=== Records for the exercise ===

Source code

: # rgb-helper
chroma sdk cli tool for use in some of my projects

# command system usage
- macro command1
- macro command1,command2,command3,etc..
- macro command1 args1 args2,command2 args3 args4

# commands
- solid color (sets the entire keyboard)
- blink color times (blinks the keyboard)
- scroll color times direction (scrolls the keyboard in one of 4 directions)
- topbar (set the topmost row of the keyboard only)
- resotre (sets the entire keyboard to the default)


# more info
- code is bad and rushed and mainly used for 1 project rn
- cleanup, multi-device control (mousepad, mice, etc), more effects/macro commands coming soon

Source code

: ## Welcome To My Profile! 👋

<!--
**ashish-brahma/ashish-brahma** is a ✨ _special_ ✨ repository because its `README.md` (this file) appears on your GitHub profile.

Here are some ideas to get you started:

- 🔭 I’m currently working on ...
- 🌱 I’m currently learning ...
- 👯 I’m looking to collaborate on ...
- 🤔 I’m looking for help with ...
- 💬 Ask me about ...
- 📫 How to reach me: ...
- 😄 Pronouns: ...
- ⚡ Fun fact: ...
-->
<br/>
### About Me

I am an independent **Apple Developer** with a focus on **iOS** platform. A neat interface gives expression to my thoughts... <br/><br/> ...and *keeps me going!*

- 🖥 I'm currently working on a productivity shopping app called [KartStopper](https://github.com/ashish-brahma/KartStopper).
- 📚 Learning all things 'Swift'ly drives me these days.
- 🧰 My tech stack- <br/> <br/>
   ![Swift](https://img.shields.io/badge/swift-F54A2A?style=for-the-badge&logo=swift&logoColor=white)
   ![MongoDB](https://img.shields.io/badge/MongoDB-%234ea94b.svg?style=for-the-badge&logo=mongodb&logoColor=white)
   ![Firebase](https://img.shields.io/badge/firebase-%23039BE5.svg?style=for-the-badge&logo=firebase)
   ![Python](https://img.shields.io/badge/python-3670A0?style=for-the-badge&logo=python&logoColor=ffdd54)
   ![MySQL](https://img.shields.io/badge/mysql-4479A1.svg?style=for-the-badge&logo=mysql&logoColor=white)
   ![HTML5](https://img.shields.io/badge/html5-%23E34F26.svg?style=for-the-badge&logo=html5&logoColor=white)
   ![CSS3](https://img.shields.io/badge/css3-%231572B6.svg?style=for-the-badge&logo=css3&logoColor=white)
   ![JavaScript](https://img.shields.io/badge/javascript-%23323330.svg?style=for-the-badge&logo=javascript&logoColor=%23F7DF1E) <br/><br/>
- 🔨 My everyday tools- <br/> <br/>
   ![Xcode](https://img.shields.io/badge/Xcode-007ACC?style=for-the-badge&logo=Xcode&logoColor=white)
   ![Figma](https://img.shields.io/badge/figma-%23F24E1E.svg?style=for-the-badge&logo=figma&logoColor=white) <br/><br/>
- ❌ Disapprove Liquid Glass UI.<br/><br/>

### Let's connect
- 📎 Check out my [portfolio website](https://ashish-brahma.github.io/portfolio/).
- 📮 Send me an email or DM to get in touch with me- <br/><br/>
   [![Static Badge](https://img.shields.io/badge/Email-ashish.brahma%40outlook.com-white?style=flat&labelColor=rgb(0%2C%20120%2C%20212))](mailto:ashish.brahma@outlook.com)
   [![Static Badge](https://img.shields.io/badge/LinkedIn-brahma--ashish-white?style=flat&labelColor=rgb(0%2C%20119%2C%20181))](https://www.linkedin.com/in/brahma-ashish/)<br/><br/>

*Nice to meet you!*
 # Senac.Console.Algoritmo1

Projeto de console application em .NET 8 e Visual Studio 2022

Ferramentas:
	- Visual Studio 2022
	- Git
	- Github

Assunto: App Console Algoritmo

===

## Exercise instructions
Each entry above must be set down again without alteration.

## Task result
Source code

: # rgb-helper
chroma sdk cli tool for use in some of my projects

# command system usage
- macro command1
- macro command1,command2,command3,etc..
- macro command1 args1 args2,command2 args3 args4

# commands
- solid color (sets the entire keyboard)
- blink color times (blinks the keyboard)
- scroll color times direction (scrolls the keyboard in one of 4 directions)
- topbar (set the topmost row of the keyboard only)
- resotre (sets the entire keyboard to the default)


# more info
- code is bad and rushed and mainly used for 1 project rn
- cleanup, multi-device control (mousepad, mice, etc), more effects/macro commands coming soon

Source code

: ## Welcome To My Profile! 👋

<!--
**ashish-brahma/ashish-brahma** is a ✨ _special_ ✨ repository because its `README.md` (this file) appears on your GitHub profile.

Here are some ideas to get you started:

- 🔭 I’m currently working on ...
- 🌱 I’m currently learning ...
- 👯 I’m looking to collaborate on ...
- 🤔 I’m looking for help with ...
- 💬 Ask me about ...
- 📫 How to reach me: ...
- 😄 Pronouns: ...
- ⚡ Fun fact: ...
-->
<br/>
### About Me

I am an independent **Apple Developer** with a focus on **iOS** platform. A neat interface gives expression to my thoughts... <br/><br/> ...and *keeps me going!*

- 🖥 I'm currently working on a productivity shopping app called [KartStopper](https://github.com/ashish-brahma/KartStopper).
- 📚 Learning all things 'Swift'ly drives me these days.
- 🧰 My tech stack- <br/> <br/>
   ![Swift](https://img.shields.io/badge/swift-F54A2A?style=for-the-badge&logo=swift&logoColor=white)
   ![MongoDB](https://img.shields.io/badge/MongoDB-%234ea94b.svg?style=for-the-badge&logo=mongodb&logoColor=white)
   ![Firebase](https://img.shields.io/badge/firebase-%23039BE5.svg?style=for-the-badge&logo=firebase)
   ![Python](https://img.shields.io/badge/python-3670A0?style=for-the-badge&logo=python&logoColor=ffdd54)
   ![MySQL](https://img.shields.io/badge/mysql-4479A1.svg?style=for-the-badge&logo=mysql&logoColor=white)
   ![HTML5](https://img.shields.io/badge/html5-%23E34F26.svg?style=for-the-badge&logo=html5&logoColor=white)
   ![CSS3](https://img.shields.io/badge/css3-%231572B6.svg?style=for-the-badge&logo=css3&logoColor=white)
   ![JavaScript](https://img.shields.io/badge/javascript-%23323330.svg?style=for-the-badge&logo=javascript&logoColor=%23F7DF1E) <br/><br/>
- 🔨 My everyday tools- <br/> <br/>
   ![Xcode](https://img.shields.io/badge/Xcode-007ACC?style=for-the-badge&logo=Xcode&logoColor=white)
   ![Figma](https://img.shields.io/badge/figma-%23F24E1E.svg?style=for-the-badge&logo=figma&logoColor=white) <br/><br/>
- ❌ Disapprove Liquid Glass UI.<br/><br/>

### Let's connect
- 📎 Check out my [portfolio website](https://ashish-brahma.github.io/portfolio/).
- 📮 Send me an email or DM to get in touch with me- <br/><br/>
   [![Static Badge](https://img.shields.io/badge/Email-ashish.brahma%40outlook.com-white?style=flat&labelColor=rgb(0%2C%20120%2C%20212))](mailto:ashish.brahma@outlook.com)
   [![Static Badge](https://img.shields.io/badge/LinkedIn-brahma--ashish-white?style=flat&labelColor=rgb(0%2C%20119%2C%20181))](https://www.linkedin.com/in/brahma-ashish/)<br/><br/>

*Nice to meet you!*
 # Senac.Console.Algoritmo1

Projeto de console application em .NET 8 e Visual Studio 2022

Ferramentas:
	- Visual Studio 2022
	- Git
	- Github

Assunto: App Console Algoritmo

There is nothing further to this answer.